The Power in the way we Think

Stress: A definition

If we are to truly examine stress in this focus month, I figure that it is probably a good idea to start off with an exploration of what the word really means. I think there has been a lot of misinformation and speculation about it due to the word being bandied about and sensationalised to suit all kinds of purposes, most of which are likely to be about scaring us into buying products we don’t need. So let’s simplify some of this stuff, for the benefit of all of us.

According to www.dictionary.com,

“stress” can be a noun with the following meanings:

  1. Importance attached to a thing: To lay stress upon good manners. Synonyms: significance, meaning, emphasis, consequence; weight, value, worth.
  1. Emphasis in the form of prominent relative loudness of a syllable or a word as a result of special effort in utterance.
  2. Accent or emphasis on syllables in a metrical pattern; beat.
  3. Emphasis in melody, rhythm, etc.; beat.
  4. The physical pressure, pull, or other force exerted on one thing by another; strain.
  5. Mechanics.
    1. The action on a body of any system of balanced forces whereby strain or deformation results.
    2. The amount of stress, usually measured in pounds per square inch or in pascals.
    3. A load, force, or system of forces producing a strain.
    4. The internal resistance or reaction of an elastic body to the external forces applied to it.
    5. The ratio of force to area.

See also strain1(def 23,) shear (def 19,) torsion (def 3).

  1. A specific response by the body to a stimulus, as fear or pain, that disturbs or interferes with the normal physiological equilibrium of an organism.

“Stress” can also be a verb:

  1. To lay stress on; emphasise.
  2. To pronounce (a syllable or a word) with prominent loudness: Stress the first syllable of “runner.” Stress the second word in “put up with.” Compare accent (def 18).
  1. To subject to stress or strain.
  2. To subject to stress.
  3. To experience stress or worry: Don’t stress about the turkey; I promise it will be delicious”. Dad is always stressing out over his job.
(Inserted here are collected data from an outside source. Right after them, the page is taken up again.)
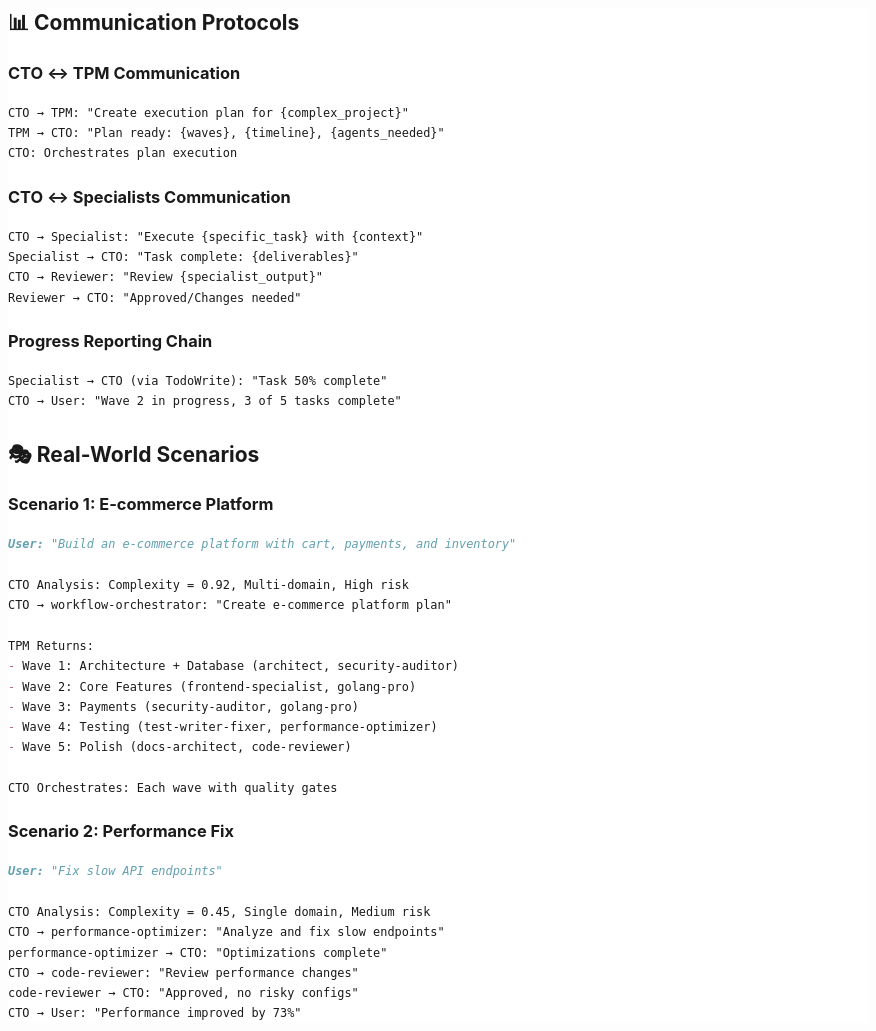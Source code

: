 ## 📊 Communication Protocols

### CTO ↔ TPM Communication
```markdown
CTO → TPM: "Create execution plan for {complex_project}"
TPM → CTO: "Plan ready: {waves}, {timeline}, {agents_needed}"
CTO: Orchestrates plan execution
```

### CTO ↔ Specialists Communication
```markdown
CTO → Specialist: "Execute {specific_task} with {context}"
Specialist → CTO: "Task complete: {deliverables}"
CTO → Reviewer: "Review {specialist_output}"
Reviewer → CTO: "Approved/Changes needed"
```

### Progress Reporting Chain
```markdown
Specialist → CTO (via TodoWrite): "Task 50% complete"
CTO → User: "Wave 2 in progress, 3 of 5 tasks complete"
```

## 🎭 Real-World Scenarios

### Scenario 1: E-commerce Platform
```markdown
User: "Build an e-commerce platform with cart, payments, and inventory"

CTO Analysis: Complexity = 0.92, Multi-domain, High risk
CTO → workflow-orchestrator: "Create e-commerce platform plan"

TPM Returns:
- Wave 1: Architecture + Database (architect, security-auditor)
- Wave 2: Core Features (frontend-specialist, golang-pro)
- Wave 3: Payments (security-auditor, golang-pro)
- Wave 4: Testing (test-writer-fixer, performance-optimizer)
- Wave 5: Polish (docs-architect, code-reviewer)

CTO Orchestrates: Each wave with quality gates
```

### Scenario 2: Performance Fix
```markdown
User: "Fix slow API endpoints"

CTO Analysis: Complexity = 0.45, Single domain, Medium risk
CTO → performance-optimizer: "Analyze and fix slow endpoints"
performance-optimizer → CTO: "Optimizations complete"
CTO → code-reviewer: "Review performance changes"
code-reviewer → CTO: "Approved, no risky configs"
CTO → User: "Performance improved by 73%"
```
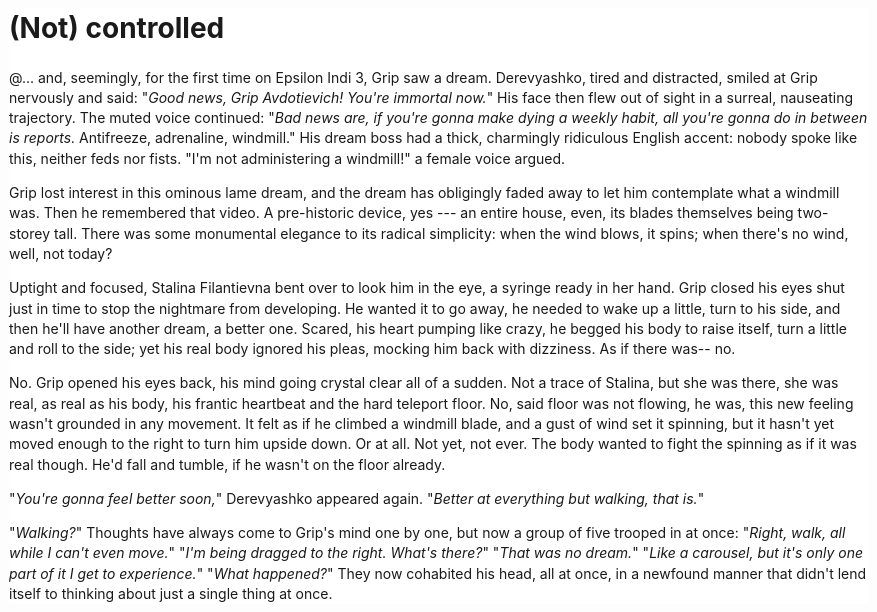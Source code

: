 # (Not) controlled


@... and, seemingly, for the first time on Epsilon Indi 3, Grip saw a dream.
Derevyashko, tired and distracted, smiled at Grip nervously and said:
"*Good news, Grip Avdotievich! You're immortal now.*"
His face then flew out of sight in a surreal, nauseating trajectory.
The muted voice continued:
"*Bad news are, if you're gonna make dying a weekly habit,
  all you're gonna do in between is reports.*
  Antifreeze, adrenaline, windmill."
His dream boss had a thick, charmingly ridiculous English accent:
nobody spoke like this, neither feds nor fists.
"I'm not administering a windmill!" a female voice argued.

Grip lost interest in this ominous lame dream,
and the dream has obligingly faded away
to let him contemplate what a windmill was.
Then he remembered that video.
A pre-historic device, yes --- an entire house, even,
its blades themselves being two-storey tall.
There was some monumental elegance to its radical simplicity:
when the wind blows, it spins; when there's no wind, well, not today?

Uptight and focused, Stalina Filantievna bent over to look him in the eye,
a syringe ready in her hand.
Grip closed his eyes shut just in time to stop the nightmare from developing.
He wanted it to go away, he needed to wake up a little, turn to his side,
and then he'll have another dream, a better one.
Scared, his heart pumping like crazy, he begged his body
to raise itself, turn a little and roll to the side;
yet his real body ignored his pleas, mocking him back with dizziness.
As if there was-- no.

No.
Grip opened his eyes back, his mind going crystal clear all of a sudden.
Not a trace of Stalina, but she was there, she was real,
as real as his body, his frantic heartbeat and the hard teleport floor.
No, said floor was not flowing, he was,
this new feeling wasn't grounded in any movement.
It felt as if he climbed a windmill blade,
and a gust of wind set it spinning,
but it hasn't yet moved enough to the right
to turn him upside down. Or at all. Not yet, not ever.
The body wanted to fight the spinning as if it was real though.
He'd fall and tumble, if he wasn't on the floor already.

"*You're gonna feel better soon,*" Derevyashko appeared again.
 "*Better at everything but walking, that is.*"

"*Walking?*"
Thoughts have always come to Grip's mind one by one,
but now a group of five trooped in at once:
"*Right, walk, all while I can't even move.*"
"*I'm being dragged to the right. What's there?*"
"*That was no dream.*"
"*Like a carousel, but it's only one part of it I get to experience.*"
"*What happened?*"
They now cohabited his head, all at once,
in a newfound manner that didn't lend itself
to thinking about just a single thing at once.
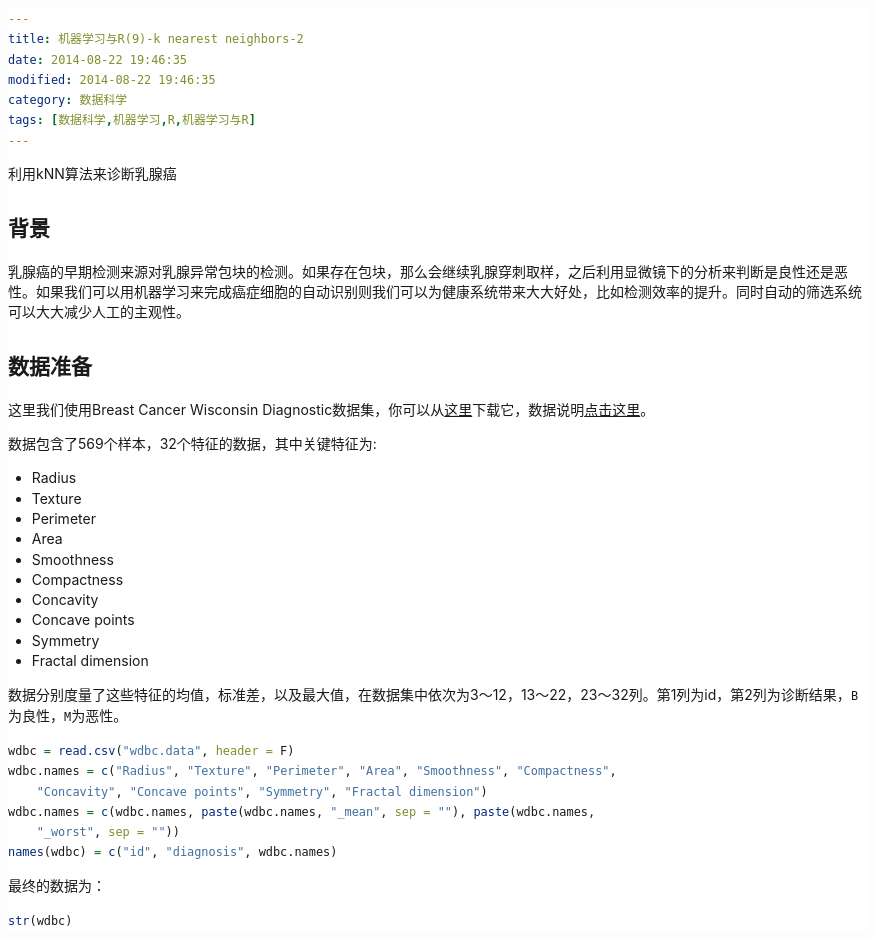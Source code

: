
 ```yaml
---
title: 机器学习与R(9)-k nearest neighbors-2
date: 2014-08-22 19:46:35
modified: 2014-08-22 19:46:35
category: 数据科学
tags: [数据科学,机器学习,R,机器学习与R]
---
```


利用kNN算法来诊断乳腺癌

## 背景

乳腺癌的早期检测来源对乳腺异常包块的检测。如果存在包块，那么会继续乳腺穿刺取样，之后利用显微镜下的分析来判断是良性还是恶性。如果我们可以用机器学习来完成癌症细胞的自动识别则我们可以为健康系统带来大大好处，比如检测效率的提升。同时自动的筛选系统可以大大减少人工的主观性。

## 数据准备

这里我们使用Breast Cancer Wisconsin Diagnostic数据集，你可以从[这里](http://mlr.cs.umass.edu/ml/machine-learning-databases/breast-cancer-wisconsin/wdbc.data)下载它，数据说明[点击这里](http://mlr.cs.umass.edu/ml/machine-learning-databases/breast-cancer-wisconsin/wdbc.names)。

数据包含了569个样本，32个特征的数据，其中关键特征为:

+ Radius
+ Texture
+ Perimeter
+ Area
+ Smoothness
+ Compactness
+ Concavity
+ Concave points
+ Symmetry
+ Fractal dimension

数据分别度量了这些特征的均值，标准差，以及最大值，在数据集中依次为3～12，13～22，23～32列。第1列为id，第2列为诊断结果，`B`为良性，`M`为恶性。


```r
wdbc = read.csv("wdbc.data", header = F)
wdbc.names = c("Radius", "Texture", "Perimeter", "Area", "Smoothness", "Compactness", 
    "Concavity", "Concave points", "Symmetry", "Fractal dimension")
wdbc.names = c(wdbc.names, paste(wdbc.names, "_mean", sep = ""), paste(wdbc.names, 
    "_worst", sep = ""))
names(wdbc) = c("id", "diagnosis", wdbc.names)
```


最终的数据为：


```r
str(wdbc)
```
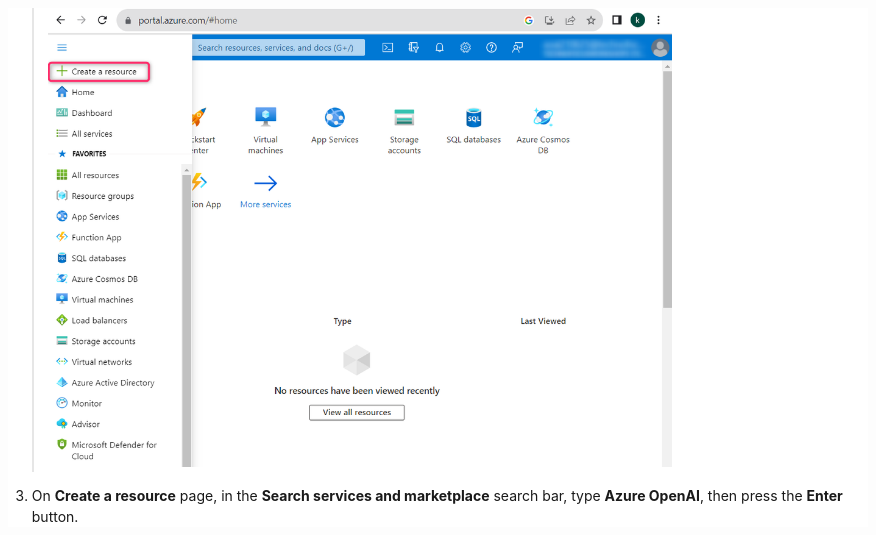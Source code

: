 > <img src="./media/image19.png" style="width:6.5in;height:4.78194in" />

3.  On **Create a resource** page, in the **Search services and
    marketplace** search bar, type **Azure OpenAI**, then press the
    **Enter** button.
So what does all this actually mean? If we chunk it down even more and look at themes, we can see that aside from the ones talking about phonetics (words), all of these definitions can be brought back to just a few words: force, strain, pressure.

Physical pressure, mechanical force, emotional strain.

And with the phonetic definitions, they talk about emphasis. Or, if we look at it from another angle, we put pressure on the way we say words to emphasise different meanings. Which brings us back to it being about pressure.

So, at its most basic, stress is about pressure, strain and force.

We can have physical pressure, strain and force, such as in the examples about mechanics.

And we can also have similar forces, strains and pressures on our physical and emotional selves.

At this point you may be thinking about how stressed out you feel on any given day, and wondering how such an (ultimately) simple definition can have such a massive impact on minds and bodies.

Beginning tomorrow we’ll look at some things that can place stress on our systems and what happens inside our bodies (and brains) to produce the way we feel.

Of particular interest is number 7, above:

Physiology. A specific response by the body to a stimulus, as fear or pain, that disturbs or interferes with the normal physiological equilibrium of an organism.